TASK REQUIREMENTS: Filter the material below down to the lines with the word "Alan" and give those lines.

# # # # # # #

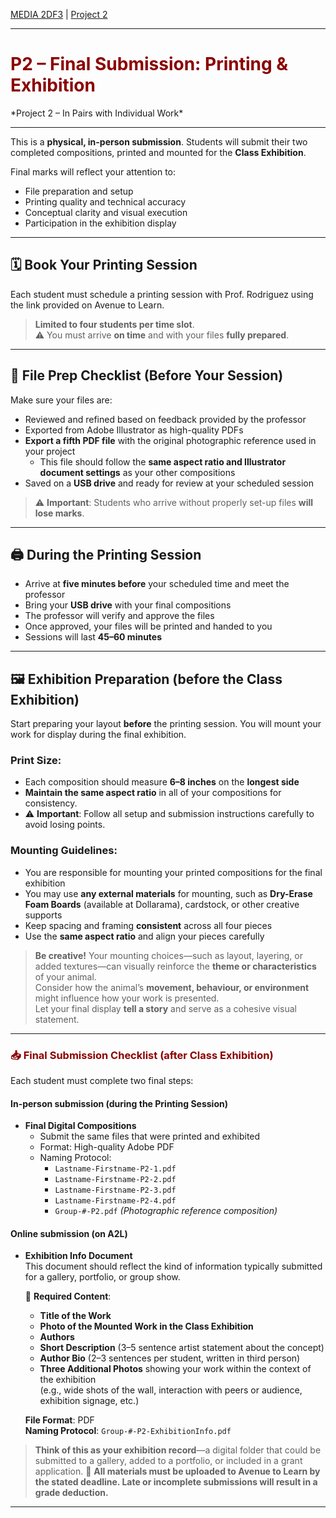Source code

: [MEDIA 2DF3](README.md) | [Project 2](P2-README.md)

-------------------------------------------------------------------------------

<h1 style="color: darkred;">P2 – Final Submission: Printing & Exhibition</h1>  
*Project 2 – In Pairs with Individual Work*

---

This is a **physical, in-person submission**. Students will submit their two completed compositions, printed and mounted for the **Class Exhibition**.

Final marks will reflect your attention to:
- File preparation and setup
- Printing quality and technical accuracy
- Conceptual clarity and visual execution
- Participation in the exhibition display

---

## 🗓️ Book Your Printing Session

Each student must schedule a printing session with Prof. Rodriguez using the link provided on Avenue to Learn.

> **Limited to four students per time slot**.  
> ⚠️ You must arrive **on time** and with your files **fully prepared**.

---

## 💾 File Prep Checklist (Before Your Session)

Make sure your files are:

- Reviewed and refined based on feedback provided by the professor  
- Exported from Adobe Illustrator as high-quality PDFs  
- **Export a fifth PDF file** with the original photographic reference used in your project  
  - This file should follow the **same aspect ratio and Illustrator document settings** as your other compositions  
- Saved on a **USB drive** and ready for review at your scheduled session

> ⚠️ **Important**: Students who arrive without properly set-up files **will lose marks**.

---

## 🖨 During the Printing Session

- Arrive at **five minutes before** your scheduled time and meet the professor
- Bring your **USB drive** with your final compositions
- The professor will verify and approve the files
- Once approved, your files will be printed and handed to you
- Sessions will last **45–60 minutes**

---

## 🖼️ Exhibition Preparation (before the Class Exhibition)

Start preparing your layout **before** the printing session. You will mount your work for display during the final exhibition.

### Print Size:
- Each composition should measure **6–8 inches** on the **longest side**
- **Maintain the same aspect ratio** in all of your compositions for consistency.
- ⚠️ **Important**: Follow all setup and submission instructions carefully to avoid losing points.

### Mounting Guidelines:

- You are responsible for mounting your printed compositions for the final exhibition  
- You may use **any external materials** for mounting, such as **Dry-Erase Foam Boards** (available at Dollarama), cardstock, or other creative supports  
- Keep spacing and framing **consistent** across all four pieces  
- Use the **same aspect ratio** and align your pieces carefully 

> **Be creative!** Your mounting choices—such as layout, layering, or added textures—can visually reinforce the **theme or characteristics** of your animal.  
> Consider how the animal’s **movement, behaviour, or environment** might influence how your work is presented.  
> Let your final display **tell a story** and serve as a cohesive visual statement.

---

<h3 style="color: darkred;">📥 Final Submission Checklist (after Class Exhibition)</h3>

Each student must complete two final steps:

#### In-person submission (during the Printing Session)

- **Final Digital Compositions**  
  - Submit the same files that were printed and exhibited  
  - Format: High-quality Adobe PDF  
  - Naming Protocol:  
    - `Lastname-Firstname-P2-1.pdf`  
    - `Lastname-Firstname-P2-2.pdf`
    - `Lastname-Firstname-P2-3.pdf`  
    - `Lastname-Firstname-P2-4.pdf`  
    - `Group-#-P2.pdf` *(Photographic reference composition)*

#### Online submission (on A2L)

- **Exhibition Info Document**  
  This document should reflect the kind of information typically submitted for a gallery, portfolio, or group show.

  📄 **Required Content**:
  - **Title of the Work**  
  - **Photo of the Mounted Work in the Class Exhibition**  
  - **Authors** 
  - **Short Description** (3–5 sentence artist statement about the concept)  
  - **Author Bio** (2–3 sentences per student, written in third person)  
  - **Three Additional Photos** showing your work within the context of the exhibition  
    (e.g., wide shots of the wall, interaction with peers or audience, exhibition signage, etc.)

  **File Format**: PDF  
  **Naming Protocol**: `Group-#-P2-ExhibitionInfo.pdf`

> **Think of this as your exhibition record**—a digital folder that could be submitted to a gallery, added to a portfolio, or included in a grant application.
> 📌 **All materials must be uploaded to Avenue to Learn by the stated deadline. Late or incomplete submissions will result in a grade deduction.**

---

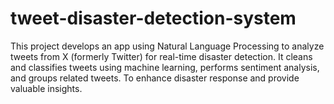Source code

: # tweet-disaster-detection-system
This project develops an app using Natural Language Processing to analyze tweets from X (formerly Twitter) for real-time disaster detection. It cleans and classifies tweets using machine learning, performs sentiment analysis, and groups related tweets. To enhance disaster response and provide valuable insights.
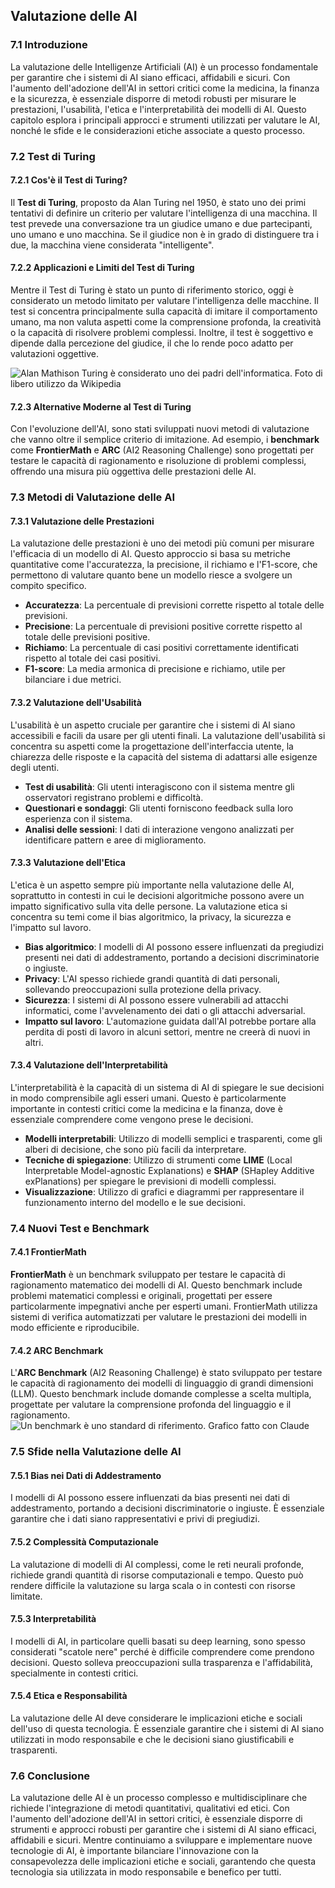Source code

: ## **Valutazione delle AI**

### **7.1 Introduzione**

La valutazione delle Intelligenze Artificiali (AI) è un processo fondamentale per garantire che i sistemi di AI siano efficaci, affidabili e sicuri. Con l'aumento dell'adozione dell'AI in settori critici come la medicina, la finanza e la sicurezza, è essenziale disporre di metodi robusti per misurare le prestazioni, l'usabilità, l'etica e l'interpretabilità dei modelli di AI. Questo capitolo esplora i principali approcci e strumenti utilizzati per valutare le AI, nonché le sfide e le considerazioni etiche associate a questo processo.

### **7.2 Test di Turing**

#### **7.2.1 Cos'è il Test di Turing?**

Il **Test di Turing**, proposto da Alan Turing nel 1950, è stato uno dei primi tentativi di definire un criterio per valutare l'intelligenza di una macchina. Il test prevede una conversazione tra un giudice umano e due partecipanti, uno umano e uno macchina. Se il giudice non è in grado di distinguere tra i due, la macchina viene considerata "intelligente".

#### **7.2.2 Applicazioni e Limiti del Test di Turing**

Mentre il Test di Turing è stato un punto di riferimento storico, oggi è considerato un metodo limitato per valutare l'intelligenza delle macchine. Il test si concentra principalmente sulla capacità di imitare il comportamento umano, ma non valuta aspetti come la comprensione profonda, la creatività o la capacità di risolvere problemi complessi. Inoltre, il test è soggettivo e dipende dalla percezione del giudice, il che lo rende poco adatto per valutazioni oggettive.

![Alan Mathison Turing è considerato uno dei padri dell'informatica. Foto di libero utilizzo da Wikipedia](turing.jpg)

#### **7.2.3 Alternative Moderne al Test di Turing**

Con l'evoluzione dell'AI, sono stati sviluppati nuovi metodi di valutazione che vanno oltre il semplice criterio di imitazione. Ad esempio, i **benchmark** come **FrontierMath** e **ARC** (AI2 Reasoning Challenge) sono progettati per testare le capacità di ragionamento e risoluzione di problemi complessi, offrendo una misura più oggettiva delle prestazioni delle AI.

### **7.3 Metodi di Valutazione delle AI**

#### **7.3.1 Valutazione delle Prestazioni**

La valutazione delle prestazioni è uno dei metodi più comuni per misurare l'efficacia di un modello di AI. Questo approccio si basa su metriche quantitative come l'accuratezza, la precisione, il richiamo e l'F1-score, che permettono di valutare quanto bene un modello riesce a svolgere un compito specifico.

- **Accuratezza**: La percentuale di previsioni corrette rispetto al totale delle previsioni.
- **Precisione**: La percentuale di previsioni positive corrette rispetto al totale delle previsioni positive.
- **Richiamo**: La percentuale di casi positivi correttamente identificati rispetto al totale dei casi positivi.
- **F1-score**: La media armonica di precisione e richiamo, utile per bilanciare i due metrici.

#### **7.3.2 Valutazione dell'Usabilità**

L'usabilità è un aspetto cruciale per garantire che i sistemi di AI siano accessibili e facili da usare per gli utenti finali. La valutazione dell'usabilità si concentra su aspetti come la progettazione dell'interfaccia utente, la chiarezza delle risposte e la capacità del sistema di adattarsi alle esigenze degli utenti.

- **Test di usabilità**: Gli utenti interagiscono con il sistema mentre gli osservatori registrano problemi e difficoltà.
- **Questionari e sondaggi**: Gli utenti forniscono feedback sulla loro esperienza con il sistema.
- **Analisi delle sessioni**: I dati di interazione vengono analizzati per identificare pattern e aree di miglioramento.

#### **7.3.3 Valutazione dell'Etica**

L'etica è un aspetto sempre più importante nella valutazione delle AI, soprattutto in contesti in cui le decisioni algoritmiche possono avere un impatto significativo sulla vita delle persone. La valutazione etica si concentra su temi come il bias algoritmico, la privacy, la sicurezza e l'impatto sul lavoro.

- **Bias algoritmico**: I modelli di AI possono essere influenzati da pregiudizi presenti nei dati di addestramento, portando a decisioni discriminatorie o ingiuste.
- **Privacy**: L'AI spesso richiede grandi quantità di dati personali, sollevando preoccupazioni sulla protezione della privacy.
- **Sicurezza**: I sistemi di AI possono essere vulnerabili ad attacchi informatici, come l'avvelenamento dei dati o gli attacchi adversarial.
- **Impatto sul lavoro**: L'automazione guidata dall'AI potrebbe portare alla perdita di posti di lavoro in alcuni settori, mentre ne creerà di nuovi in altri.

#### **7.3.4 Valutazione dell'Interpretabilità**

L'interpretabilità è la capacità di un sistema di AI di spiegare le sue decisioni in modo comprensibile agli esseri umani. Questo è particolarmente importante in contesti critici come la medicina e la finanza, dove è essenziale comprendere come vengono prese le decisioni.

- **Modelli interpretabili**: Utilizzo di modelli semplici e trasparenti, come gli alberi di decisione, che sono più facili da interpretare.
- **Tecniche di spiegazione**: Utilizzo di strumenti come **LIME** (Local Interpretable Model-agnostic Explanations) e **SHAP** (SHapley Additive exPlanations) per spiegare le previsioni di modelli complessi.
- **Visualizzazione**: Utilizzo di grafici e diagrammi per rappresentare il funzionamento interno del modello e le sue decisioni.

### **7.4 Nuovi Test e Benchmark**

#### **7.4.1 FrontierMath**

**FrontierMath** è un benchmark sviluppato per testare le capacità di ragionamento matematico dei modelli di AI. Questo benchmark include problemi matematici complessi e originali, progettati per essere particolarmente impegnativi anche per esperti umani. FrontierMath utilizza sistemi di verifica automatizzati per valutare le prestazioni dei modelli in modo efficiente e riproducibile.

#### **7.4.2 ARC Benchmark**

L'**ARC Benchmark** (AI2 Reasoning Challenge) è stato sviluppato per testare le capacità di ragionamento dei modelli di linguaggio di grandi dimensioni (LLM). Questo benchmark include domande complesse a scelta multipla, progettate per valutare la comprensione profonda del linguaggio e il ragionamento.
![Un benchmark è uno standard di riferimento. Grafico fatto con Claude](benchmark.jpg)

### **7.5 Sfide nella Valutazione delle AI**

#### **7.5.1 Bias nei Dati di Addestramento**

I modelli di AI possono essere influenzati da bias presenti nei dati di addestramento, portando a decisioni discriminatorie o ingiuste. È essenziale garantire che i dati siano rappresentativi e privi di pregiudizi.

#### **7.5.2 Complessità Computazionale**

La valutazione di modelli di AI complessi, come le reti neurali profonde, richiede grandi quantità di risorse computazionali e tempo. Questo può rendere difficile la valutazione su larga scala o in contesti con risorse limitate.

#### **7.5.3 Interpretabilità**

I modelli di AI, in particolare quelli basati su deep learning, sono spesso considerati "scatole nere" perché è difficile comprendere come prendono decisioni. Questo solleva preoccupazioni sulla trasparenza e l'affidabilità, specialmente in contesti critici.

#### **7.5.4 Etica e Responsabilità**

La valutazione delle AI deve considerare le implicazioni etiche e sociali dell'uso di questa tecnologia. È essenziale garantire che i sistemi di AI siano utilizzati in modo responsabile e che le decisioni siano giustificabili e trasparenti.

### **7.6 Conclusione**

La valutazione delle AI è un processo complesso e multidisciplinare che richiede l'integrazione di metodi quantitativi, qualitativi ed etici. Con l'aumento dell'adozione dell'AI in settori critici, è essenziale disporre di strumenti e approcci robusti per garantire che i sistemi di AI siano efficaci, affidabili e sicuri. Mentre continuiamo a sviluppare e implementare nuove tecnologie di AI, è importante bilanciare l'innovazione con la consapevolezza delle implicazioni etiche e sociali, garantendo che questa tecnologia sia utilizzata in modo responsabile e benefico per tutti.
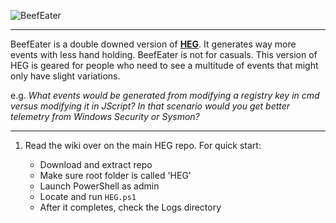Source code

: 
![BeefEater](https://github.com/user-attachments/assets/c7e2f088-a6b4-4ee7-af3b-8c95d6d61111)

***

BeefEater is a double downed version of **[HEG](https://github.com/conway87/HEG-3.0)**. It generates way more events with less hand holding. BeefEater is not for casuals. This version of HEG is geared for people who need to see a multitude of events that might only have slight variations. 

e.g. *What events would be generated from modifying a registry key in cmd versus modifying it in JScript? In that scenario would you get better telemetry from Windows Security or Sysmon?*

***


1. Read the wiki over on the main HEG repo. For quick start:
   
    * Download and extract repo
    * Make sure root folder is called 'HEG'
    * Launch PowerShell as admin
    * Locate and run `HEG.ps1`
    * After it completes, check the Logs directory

# # # # # # #

WRITTEN RESPONSE:
Il **Test di Turing**, proposto da Alan Turing nel 1950, è stato uno dei primi tentativi di definire un criterio per valutare l'intelligenza di una macchina. Il test prevede una conversazione tra un giudice umano e due partecipanti, uno umano e uno macchina. Se il giudice non è in grado di distinguere tra i due, la macchina viene considerata "intelligente".
![Alan Mathison Turing è considerato uno dei padri dell'informatica. Foto di libero utilizzo da Wikipedia](turing.jpg)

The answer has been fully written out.